Your task → Every record must reappear in the answer exactly as given.

Dataset →
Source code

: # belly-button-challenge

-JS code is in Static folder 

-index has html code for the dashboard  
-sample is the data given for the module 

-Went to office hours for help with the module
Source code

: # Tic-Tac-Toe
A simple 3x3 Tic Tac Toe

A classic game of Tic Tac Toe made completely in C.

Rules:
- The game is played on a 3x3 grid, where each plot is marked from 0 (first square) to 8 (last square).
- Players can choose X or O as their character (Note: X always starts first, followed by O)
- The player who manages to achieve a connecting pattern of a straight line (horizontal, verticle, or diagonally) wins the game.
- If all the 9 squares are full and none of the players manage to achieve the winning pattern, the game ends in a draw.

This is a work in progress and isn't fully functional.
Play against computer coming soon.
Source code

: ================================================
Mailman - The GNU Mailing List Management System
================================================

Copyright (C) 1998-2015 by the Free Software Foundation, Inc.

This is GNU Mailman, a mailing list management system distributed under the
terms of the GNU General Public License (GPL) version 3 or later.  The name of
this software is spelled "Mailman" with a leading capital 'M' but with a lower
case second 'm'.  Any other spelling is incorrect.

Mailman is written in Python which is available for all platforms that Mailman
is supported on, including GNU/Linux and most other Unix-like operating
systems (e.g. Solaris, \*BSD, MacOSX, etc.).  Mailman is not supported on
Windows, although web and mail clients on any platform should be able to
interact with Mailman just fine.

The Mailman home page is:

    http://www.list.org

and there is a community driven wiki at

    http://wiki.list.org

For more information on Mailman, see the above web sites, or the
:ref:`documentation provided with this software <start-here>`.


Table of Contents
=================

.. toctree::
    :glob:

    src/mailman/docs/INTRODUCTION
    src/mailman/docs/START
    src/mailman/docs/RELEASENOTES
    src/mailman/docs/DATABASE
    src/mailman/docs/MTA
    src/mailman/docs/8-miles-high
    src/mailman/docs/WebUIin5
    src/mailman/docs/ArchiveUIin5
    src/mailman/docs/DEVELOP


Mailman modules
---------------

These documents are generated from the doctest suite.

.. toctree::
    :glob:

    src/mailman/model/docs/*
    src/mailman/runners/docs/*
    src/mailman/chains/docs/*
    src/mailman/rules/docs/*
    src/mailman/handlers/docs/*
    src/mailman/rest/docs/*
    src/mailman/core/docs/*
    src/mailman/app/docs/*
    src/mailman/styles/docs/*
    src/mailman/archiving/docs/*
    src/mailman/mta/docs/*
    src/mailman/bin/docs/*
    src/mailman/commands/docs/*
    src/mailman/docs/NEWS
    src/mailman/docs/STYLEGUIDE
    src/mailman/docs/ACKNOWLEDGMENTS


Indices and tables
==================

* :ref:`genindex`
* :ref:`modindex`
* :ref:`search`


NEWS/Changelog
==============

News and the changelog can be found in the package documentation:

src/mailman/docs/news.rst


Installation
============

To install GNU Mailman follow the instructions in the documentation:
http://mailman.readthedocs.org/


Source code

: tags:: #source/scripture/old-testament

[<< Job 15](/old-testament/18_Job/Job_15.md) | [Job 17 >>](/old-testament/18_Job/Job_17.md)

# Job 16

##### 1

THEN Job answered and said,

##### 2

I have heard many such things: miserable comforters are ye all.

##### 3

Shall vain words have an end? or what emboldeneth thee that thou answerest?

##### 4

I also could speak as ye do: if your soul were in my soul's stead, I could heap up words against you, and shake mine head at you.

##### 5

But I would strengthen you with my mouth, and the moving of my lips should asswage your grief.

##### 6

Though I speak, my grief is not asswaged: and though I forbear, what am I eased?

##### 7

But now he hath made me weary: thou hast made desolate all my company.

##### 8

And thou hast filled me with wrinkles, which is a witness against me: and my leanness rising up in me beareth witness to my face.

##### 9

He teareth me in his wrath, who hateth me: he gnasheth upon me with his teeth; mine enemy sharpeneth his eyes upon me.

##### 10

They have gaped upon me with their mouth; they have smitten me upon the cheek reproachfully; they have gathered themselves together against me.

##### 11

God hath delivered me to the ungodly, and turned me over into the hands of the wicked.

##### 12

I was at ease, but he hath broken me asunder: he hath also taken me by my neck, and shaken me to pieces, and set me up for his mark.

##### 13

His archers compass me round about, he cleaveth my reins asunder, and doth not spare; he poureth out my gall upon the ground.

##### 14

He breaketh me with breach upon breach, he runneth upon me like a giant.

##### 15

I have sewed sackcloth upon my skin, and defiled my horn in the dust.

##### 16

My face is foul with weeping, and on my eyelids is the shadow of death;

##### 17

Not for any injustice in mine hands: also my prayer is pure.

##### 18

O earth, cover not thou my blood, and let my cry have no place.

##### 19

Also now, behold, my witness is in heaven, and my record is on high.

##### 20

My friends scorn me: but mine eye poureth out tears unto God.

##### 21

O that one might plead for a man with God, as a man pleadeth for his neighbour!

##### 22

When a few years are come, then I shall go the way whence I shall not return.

Exercise result →
Source code

: # belly-button-challenge

-JS code is in Static folder 

-index has html code for the dashboard  
-sample is the data given for the module 

-Went to office hours for help with the module
Source code

: # Tic-Tac-Toe
A simple 3x3 Tic Tac Toe

A classic game of Tic Tac Toe made completely in C.

Rules:
- The game is played on a 3x3 grid, where each plot is marked from 0 (first square) to 8 (last square).
- Players can choose X or O as their character (Note: X always starts first, followed by O)
- The player who manages to achieve a connecting pattern of a straight line (horizontal, verticle, or diagonally) wins the game.
- If all the 9 squares are full and none of the players manage to achieve the winning pattern, the game ends in a draw.

This is a work in progress and isn't fully functional.
Play against computer coming soon.
Source code

: ================================================
Mailman - The GNU Mailing List Management System
================================================

Copyright (C) 1998-2015 by the Free Software Foundation, Inc.

This is GNU Mailman, a mailing list management system distributed under the
terms of the GNU General Public License (GPL) version 3 or later.  The name of
this software is spelled "Mailman" with a leading capital 'M' but with a lower
case second 'm'.  Any other spelling is incorrect.

Mailman is written in Python which is available for all platforms that Mailman
is supported on, including GNU/Linux and most other Unix-like operating
systems (e.g. Solaris, \*BSD, MacOSX, etc.).  Mailman is not supported on
Windows, although web and mail clients on any platform should be able to
interact with Mailman just fine.

The Mailman home page is:

    http://www.list.org

and there is a community driven wiki at

    http://wiki.list.org

For more information on Mailman, see the above web sites, or the
:ref:`documentation provided with this software <start-here>`.


Table of Contents
=================

.. toctree::
    :glob:

    src/mailman/docs/INTRODUCTION
    src/mailman/docs/START
    src/mailman/docs/RELEASENOTES
    src/mailman/docs/DATABASE
    src/mailman/docs/MTA
    src/mailman/docs/8-miles-high
    src/mailman/docs/WebUIin5
    src/mailman/docs/ArchiveUIin5
    src/mailman/docs/DEVELOP


Mailman modules
---------------

These documents are generated from the doctest suite.

.. toctree::
    :glob:

    src/mailman/model/docs/*
    src/mailman/runners/docs/*
    src/mailman/chains/docs/*
    src/mailman/rules/docs/*
    src/mailman/handlers/docs/*
    src/mailman/rest/docs/*
    src/mailman/core/docs/*
    src/mailman/app/docs/*
    src/mailman/styles/docs/*
    src/mailman/archiving/docs/*
    src/mailman/mta/docs/*
    src/mailman/bin/docs/*
    src/mailman/commands/docs/*
    src/mailman/docs/NEWS
    src/mailman/docs/STYLEGUIDE
    src/mailman/docs/ACKNOWLEDGMENTS


Indices and tables
==================

* :ref:`genindex`
* :ref:`modindex`
* :ref:`search`


NEWS/Changelog
==============

News and the changelog can be found in the package documentation:

src/mailman/docs/news.rst


Installation
============

To install GNU Mailman follow the instructions in the documentation:
http://mailman.readthedocs.org/


Source code

: tags:: #source/scripture/old-testament

[<< Job 15](/old-testament/18_Job/Job_15.md) | [Job 17 >>](/old-testament/18_Job/Job_17.md)

# Job 16

##### 1

THEN Job answered and said,

##### 2

I have heard many such things: miserable comforters are ye all.

##### 3

Shall vain words have an end? or what emboldeneth thee that thou answerest?

##### 4

I also could speak as ye do: if your soul were in my soul's stead, I could heap up words against you, and shake mine head at you.

##### 5

But I would strengthen you with my mouth, and the moving of my lips should asswage your grief.

##### 6

Though I speak, my grief is not asswaged: and though I forbear, what am I eased?

##### 7

But now he hath made me weary: thou hast made desolate all my company.

##### 8

And thou hast filled me with wrinkles, which is a witness against me: and my leanness rising up in me beareth witness to my face.

##### 9

He teareth me in his wrath, who hateth me: he gnasheth upon me with his teeth; mine enemy sharpeneth his eyes upon me.

##### 10

They have gaped upon me with their mouth; they have smitten me upon the cheek reproachfully; they have gathered themselves together against me.

##### 11

God hath delivered me to the ungodly, and turned me over into the hands of the wicked.

##### 12

I was at ease, but he hath broken me asunder: he hath also taken me by my neck, and shaken me to pieces, and set me up for his mark.

##### 13

His archers compass me round about, he cleaveth my reins asunder, and doth not spare; he poureth out my gall upon the ground.

##### 14

He breaketh me with breach upon breach, he runneth upon me like a giant.

##### 15

I have sewed sackcloth upon my skin, and defiled my horn in the dust.

##### 16

My face is foul with weeping, and on my eyelids is the shadow of death;

##### 17

Not for any injustice in mine hands: also my prayer is pure.

##### 18

O earth, cover not thou my blood, and let my cry have no place.

##### 19

Also now, behold, my witness is in heaven, and my record is on high.

##### 20

My friends scorn me: but mine eye poureth out tears unto God.

##### 21

O that one might plead for a man with God, as a man pleadeth for his neighbour!

##### 22

When a few years are come, then I shall go the way whence I shall not return.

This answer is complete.